This Week in Albany

Week ending October 13, 2017

State Agencies Directed to Hold Budgets Flat in 2018-19

In a letter to state agency commissioners made public this week, State Budget Director Robert Mujica directed agencies to submit zero-growth budgets for Fiscal Year 2018-19. This directive continues a multi-year pattern of holding agency budgets flat.

The 2018-19 Executive Budget proposal will be released in early January. It is also possible that the legislature is called back to Albany before January to attempt to address funding shortfalls resulting from federal actions, or the lack thereof.


DiNapoli: Local Governments Needs Billions to Repair Bridges

Comptroller DiNapoli released a report that estimates that local governments need approximately $27.4 billion for needed repairs on bridges they own and maintain.

While local governments own 8,834 of the 17,462 bridges in the state, State support for local bridge maintenance is crucial to ensuring their safety. The pressing needs of our local roads and bridges is yet another reason why spending hundreds of millions of state dollars on a constitutional convention is a waste of taxpayer money.


Con Con Fact

Corporations and other special interests could spend millions of dollars to have their lobbyists elected as delegates to a constitutional convention.



To find out how you can help get out the vote this election day, please contact your region’s Political Action Coordinator:


Long Island Region 1:

Sue Castle (631) 462 – 0030

Metropolitan Region 2:

Matthew D’Amico (212) 406 – 2156

Southern Region 3:

Chris Ludlow (845) 831 – 1000

Capital Region 4:

Bill Gustafson (518) 782 – 4400

Central Region 5:

Josh Schick (315) 433 – 0050

Western Region 6:

Chris Rackl (716) 691 – 6555


President Trump Goes After Obamacare

After multiple bills to “repeal and replace” Obamacare failed in the US Senate, President Trump decided to go after the health care law on his own this week.
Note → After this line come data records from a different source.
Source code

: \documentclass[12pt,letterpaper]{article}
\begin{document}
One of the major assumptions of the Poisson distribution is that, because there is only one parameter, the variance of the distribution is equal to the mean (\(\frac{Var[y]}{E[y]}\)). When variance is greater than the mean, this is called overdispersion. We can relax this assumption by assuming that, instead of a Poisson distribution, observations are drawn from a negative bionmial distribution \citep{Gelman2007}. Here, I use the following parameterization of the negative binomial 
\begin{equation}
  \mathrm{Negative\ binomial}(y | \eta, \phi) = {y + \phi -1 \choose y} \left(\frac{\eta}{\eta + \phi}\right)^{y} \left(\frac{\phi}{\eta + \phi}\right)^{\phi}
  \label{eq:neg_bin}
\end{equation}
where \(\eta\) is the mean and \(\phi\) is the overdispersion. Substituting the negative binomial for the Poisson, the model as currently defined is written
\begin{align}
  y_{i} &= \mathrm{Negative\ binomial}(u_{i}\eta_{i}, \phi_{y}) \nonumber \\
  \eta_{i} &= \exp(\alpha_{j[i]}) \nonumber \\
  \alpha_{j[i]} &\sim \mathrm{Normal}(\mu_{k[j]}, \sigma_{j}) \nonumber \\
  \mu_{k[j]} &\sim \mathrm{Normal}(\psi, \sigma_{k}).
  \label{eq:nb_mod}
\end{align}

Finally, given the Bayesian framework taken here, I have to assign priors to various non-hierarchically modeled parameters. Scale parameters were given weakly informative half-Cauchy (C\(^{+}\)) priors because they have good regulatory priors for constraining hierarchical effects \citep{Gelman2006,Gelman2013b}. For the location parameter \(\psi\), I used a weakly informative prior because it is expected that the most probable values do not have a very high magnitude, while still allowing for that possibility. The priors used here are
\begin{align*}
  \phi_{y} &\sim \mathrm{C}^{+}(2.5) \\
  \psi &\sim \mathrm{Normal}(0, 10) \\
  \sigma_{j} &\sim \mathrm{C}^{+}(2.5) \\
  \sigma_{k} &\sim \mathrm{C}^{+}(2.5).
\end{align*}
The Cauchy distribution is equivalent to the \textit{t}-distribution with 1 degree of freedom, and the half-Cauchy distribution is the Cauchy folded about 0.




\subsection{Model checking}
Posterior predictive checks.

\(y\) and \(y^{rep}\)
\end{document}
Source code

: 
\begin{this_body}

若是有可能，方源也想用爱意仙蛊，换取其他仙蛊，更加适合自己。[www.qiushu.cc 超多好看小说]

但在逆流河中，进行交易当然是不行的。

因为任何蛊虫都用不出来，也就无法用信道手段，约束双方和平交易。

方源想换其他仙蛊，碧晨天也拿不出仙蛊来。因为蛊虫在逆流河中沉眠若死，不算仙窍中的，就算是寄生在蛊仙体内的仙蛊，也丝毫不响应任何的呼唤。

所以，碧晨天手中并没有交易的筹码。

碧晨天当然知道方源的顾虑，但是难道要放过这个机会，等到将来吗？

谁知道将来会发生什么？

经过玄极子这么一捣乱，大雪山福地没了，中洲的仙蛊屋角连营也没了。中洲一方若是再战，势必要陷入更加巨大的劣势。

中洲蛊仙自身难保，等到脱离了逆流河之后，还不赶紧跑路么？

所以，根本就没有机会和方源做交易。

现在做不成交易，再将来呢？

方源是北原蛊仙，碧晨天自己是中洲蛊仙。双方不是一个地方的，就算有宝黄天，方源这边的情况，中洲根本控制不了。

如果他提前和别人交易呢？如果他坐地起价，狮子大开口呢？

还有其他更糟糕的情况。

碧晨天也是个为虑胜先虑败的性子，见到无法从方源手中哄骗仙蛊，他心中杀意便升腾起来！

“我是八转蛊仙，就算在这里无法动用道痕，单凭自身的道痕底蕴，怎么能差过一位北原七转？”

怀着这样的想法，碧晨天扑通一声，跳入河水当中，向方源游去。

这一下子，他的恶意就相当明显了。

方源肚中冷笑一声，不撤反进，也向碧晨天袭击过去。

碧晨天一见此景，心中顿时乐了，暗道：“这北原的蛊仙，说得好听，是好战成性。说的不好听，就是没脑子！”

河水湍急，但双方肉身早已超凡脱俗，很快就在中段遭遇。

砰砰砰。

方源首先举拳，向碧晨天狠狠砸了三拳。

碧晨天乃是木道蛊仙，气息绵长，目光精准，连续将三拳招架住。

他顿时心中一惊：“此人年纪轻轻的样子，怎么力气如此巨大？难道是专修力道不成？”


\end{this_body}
The President issued an executive order aimed at “saving the American people from the nightmare of Obamacare.” The main component of the order is allowing trade association health plans to operate across state lines. This could lead younger, healthier policyholders to leave their current plans for bare-bones plans operated under the jurisdiction of states with the least stringent health insurance regulations. If that were to happen, older and sicker policyholders could see their costs skyrocket. In a state like New York, where state insurance regulations have strong protections, the impact could be felt especially hard.

In addition to the executive order, the administration announced that it will immediately discontinue subsidies to health insurance companies that help pay out-of-pocket costs to low-income people. The President had threatened to stop these payments before, but continued them after being warned that the loss of these subsidies could quickly unravel insurance markets.

While the actual impact of these two actions remains to be seen, they undoubtedly inject more uncertainty into the health care system and into New York’s financial outlook.